● REQUIRED WORK:
Show all the lines in the data below that include the word "Einstein".

● PROVIDED RECORDS:

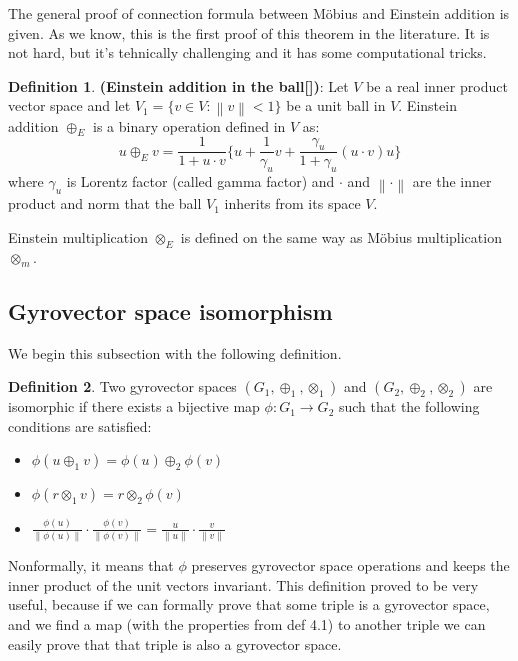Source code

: \documentclass[a4paper]{article}
\theoremstyle{definition}
\newtheorem{definition}{Definition}[section]
\newcommand{\norm}[1]{\left\lVert#1\right\rVert}
\begin{document}
The general proof of connection formula between M\" obius and Einstein
addition is given. As we know, this is the first proof of this theorem
in the literature. It is not hard, but it's tehnically challenging and
it has some computational tricks.




\begin{definition}\textbf{(Einstein addition in the ball[])}: Let $V$ be a real inner product vector space and let $V_1 = \{v\in V: \norm{v}<1\}$ be a unit ball in $V$. Einstein addition $\oplus_E$ is a binary operation defined in $V$ as:
$$u \oplus_E v = \frac{1}{1+u\cdot v}\Big\{u+\frac{1}{\gamma_u}v+\frac{\gamma_u}{1+\gamma_u}(u\cdot v)u\Big\}$$ 
where $\gamma_u$ is Lorentz factor (called gamma factor) and $\cdot$ and $\norm{\cdot}$ are the inner product and norm that the ball $V_1$ inherits from its space $V$. 
\end{definition}

Einstein multiplication $\otimes_E$ is defined on the same way as M\" obius multiplication $\otimes_m$.

\subsection{Gyrovector space isomorphism}
We begin this subsection with the following definition.

\begin{definition} Two gyrovector spaces $(G_1, \oplus_1, \otimes_1)$ and $(G_2, \oplus_2, \otimes_2)$  are isomorphic if there exists a bijective map $\phi: G_1 \rightarrow G_2$ such that the following conditions are satisfied:
\begin{itemize}
    \item $\phi(u\oplus_1 v) = \phi(u)\oplus_2 \phi(v)$
    \item $\phi(r\otimes_1 v) = r\otimes_2 \phi(v)$
    \item $\frac{\phi(u)}{\parallel \phi(u) \parallel}\cdot \frac{\phi(v)}{\parallel \phi(v)\parallel} = \frac{u}{\parallel u \parallel}\cdot \frac{v}{\parallel v \parallel}$
\end{itemize}
\end{definition}
Nonformally, it means that $\phi$ preserves gyrovector space operations and keeps the inner product of the unit vectors invariant.
This definition proved to be very useful, because if we can formally prove that some triple is a gyrovector space, and we find a map (with the properties from def 4.1) to another triple we can easily prove that that triple is also a gyrovector space. 
\end{document}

● WORKED SOLUTION:
The general proof of connection formula between M\" obius and Einstein
\begin{definition}\textbf{(Einstein addition in the ball[])}: Let $V$ be a real inner product vector space and let $V_1 = \{v\in V: \norm{v}<1\}$ be a unit ball in $V$. Einstein addition $\oplus_E$ is a binary operation defined in $V$ as:
Einstein multiplication $\otimes_E$ is defined on the same way as M\" obius multiplication $\otimes_m$.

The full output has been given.